The other ground of appeal argued by Mr. Magolo was that the Appellant was not examined having been arrested on the same day. That as the trial magistrate said could have been ideal. I agree with Mrs. Mwangi that that is not mandatory.
The last ground of appeal was that the evidence only disclosed the offence of attempted defilement. According to Mr. Magolo there was no evidence of penetration. He argued that there is a possibility of intervening defilement by a third party. That argument has no support in the evidence on record. The complainant was taken to her parent’s room where she slept and the following morning she went with them to the police station and to hospital. Medical evidence by Dr. Said Omar Said P.W.6 confirmed that the complainant had been defiled. The hymen had been broken and almost absent. The analysis of the vaginal swab taken from the complainant revealed the presence of spermatozoa and purse. That dislodges Mr. Magolo’s argument that there was only attempted defilement. The hymen having been raptured it cannot be said that there was no penetration. The complainant herself stated that when she woke up “the man had already inserted his genitals into mine”. For these reasons I am satisfied that the appellant was properly convicted of the offence of defilement and I accordingly dismiss his appeal against conviction.

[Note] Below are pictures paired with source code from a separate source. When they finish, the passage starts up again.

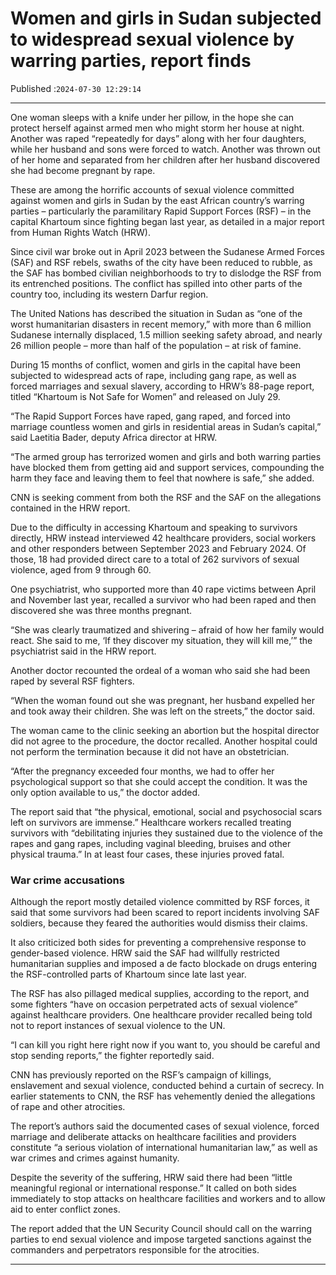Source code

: # Women and girls in Sudan subjected to widespread sexual violence by warring parties, report finds

Published :`2024-07-30 12:29:14`

---

One woman sleeps with a knife under her pillow, in the hope she can protect herself against armed men who might storm her house at night. Another was raped “repeatedly for days” along with her four daughters, while her husband and sons were forced to watch. Another was thrown out of her home and separated from her children after her husband discovered she had become pregnant by rape.

These are among the horrific accounts of sexual violence committed against women and girls in Sudan by the east African country’s warring parties – particularly the paramilitary Rapid Support Forces (RSF) – in the capital Khartoum since fighting began last year, as detailed in a major report from Human Rights Watch (HRW).

Since civil war broke out in April 2023 between the Sudanese Armed Forces (SAF) and RSF rebels, swaths of the city have been reduced to rubble, as the SAF has bombed civilian neighborhoods to try to dislodge the RSF from its entrenched positions. The conflict has spilled into other parts of the country too, including its western Darfur region.

The United Nations has described the situation in Sudan as “one of the worst humanitarian disasters in recent memory,” with more than 6 million Sudanese internally displaced, 1.5 million seeking safety abroad, and nearly 26 million people – more than half of the population – at risk of famine.

During 15 months of conflict, women and girls in the capital have been subjected to widespread acts of rape, including gang rape, as well as forced marriages and sexual slavery, according to HRW’s 88-page report, titled “Khartoum is Not Safe for Women” and released on July 29.

​​“The Rapid Support Forces have raped, gang raped, and forced into marriage countless women and girls in residential areas in Sudan’s capital,” said Laetitia Bader, deputy Africa director at HRW.

“The armed group has terrorized women and girls and both warring parties have blocked them from getting aid and support services, compounding the harm they face and leaving them to feel that nowhere is safe,” she added.

CNN is seeking comment from both the RSF and the SAF on the allegations contained in the HRW report.

Due to the difficulty in accessing Khartoum and speaking to survivors directly, HRW instead interviewed 42 healthcare providers, social workers and other responders between September 2023 and February 2024. Of those, 18 had provided direct care to a total of 262 survivors of sexual violence, aged from 9 through 60.

One psychiatrist, who supported more than 40 rape victims between April and November last year, recalled a survivor who had been raped and then discovered she was three months pregnant.

“She was clearly traumatized and shivering – afraid of how her family would react. She said to me, ‘If they discover my situation, they will kill me,’” the psychiatrist said in the HRW report.

Another doctor recounted the ordeal of a woman who said she had been raped by several RSF fighters.

“When the woman found out she was pregnant, her husband expelled her and took away their children. She was left on the streets,” the doctor said.

The woman came to the clinic seeking an abortion but the hospital director did not agree to the procedure, the doctor recalled. Another hospital could not perform the termination because it did not have an obstetrician.

“After the pregnancy exceeded four months, we had to offer her psychological support so that she could accept the condition. It was the only option available to us,” the doctor added.

The report said that “the physical, emotional, social and psychosocial scars left on survivors are immense.” Healthcare workers recalled treating survivors with “debilitating injuries they sustained due to the violence of the rapes and gang rapes, including vaginal bleeding, bruises and other physical trauma.” In at least four cases, these injuries proved fatal.

### War crime accusations

Although the report mostly detailed violence committed by RSF forces, it said that some survivors had been scared to report incidents involving SAF soldiers, because they feared the authorities would dismiss their claims.

It also criticized both sides for preventing a comprehensive response to gender-based violence. HRW said the SAF had willfully restricted humanitarian supplies and imposed a de facto blockade on drugs entering the RSF-controlled parts of Khartoum since late last year.

The RSF has also pillaged medical supplies, according to the report, and some fighters “have on occasion perpetrated acts of sexual violence” against healthcare providers. One healthcare provider recalled being told not to report instances of sexual violence to the UN.

“I can kill you right here right now if you want to, you should be careful and stop sending reports,” the fighter reportedly said.

CNN has previously reported on the RSF’s campaign of killings, enslavement and sexual violence, conducted behind a curtain of secrecy. In earlier statements to CNN, the RSF has vehemently denied the allegations of rape and other atrocities.

The report’s authors said the documented cases of sexual violence, forced marriage and deliberate attacks on healthcare facilities and providers constitute “a serious violation of international humanitarian law,” as well as war crimes and crimes against humanity.

Despite the severity of the suffering, HRW said there had been “little meaningful regional or international response.” It called on both sides immediately to stop attacks on healthcare facilities and workers and to allow aid to enter conflict zones.

The report added that the UN Security Council should call on the warring parties to end sexual violence and impose targeted sanctions against the commanders and perpetrators responsible for the atrocities.

---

Although the appeal against sentence was abandoned I have to deal with it. At the time the offence was committed the offence of defilement carried a term of imprisonment of up to 14 years with corporal punishment. After amendment corporal punishment was outlawed but the imprisonment term was enhanced to life imprisonment. As the appellant has not received corporal punishment and the same has now been outlawed I allow the appeal on sentence in respect of corporal punishment and set aside the order requiring the Appellant to receive one stroke of the cane. The 8 years imprisonment imposed on the Appellant is not harsh considering that the maximum sentence for the offence then was 14 years. I dismiss the appeal against sentence in that respect. Save for the corporal punishment which is set aside as stated herein above, this Appeal is hereby dismissed.
DATED this 21st day of January 2004.